**AIM OF THE EXERCISE:**
Below are records; count how many of their lines contain the word "dicuntur" and give the number alone.

**DATA SHOWN:**

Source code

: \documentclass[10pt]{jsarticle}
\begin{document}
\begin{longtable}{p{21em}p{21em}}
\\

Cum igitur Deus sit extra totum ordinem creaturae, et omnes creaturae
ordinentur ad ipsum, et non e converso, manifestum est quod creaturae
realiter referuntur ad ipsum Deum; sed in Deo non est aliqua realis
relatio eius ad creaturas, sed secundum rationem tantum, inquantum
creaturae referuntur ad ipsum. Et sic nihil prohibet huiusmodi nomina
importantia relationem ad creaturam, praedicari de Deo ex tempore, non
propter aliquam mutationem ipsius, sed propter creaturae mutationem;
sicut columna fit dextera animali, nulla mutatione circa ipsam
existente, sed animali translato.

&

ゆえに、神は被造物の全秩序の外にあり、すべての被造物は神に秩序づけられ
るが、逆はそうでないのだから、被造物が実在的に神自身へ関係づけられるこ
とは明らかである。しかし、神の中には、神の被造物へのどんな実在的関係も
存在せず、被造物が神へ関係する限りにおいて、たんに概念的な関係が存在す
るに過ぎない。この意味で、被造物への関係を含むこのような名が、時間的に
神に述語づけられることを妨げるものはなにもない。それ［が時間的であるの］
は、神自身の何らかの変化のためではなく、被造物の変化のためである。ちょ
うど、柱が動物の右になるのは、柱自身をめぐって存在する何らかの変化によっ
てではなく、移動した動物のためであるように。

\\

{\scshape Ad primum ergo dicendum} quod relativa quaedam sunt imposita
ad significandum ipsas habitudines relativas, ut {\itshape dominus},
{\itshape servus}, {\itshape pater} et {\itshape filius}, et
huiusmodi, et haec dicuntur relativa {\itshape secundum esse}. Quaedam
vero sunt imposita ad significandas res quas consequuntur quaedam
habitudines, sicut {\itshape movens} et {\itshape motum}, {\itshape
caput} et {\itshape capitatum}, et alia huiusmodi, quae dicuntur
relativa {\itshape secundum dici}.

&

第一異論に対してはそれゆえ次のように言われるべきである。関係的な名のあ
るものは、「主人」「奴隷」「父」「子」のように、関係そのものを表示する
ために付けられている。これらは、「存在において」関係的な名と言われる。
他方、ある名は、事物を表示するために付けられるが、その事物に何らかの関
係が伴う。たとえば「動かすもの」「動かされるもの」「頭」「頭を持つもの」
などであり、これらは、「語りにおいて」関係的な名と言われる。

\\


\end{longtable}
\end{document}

**ANSWER TO THE EXERCISE:**
2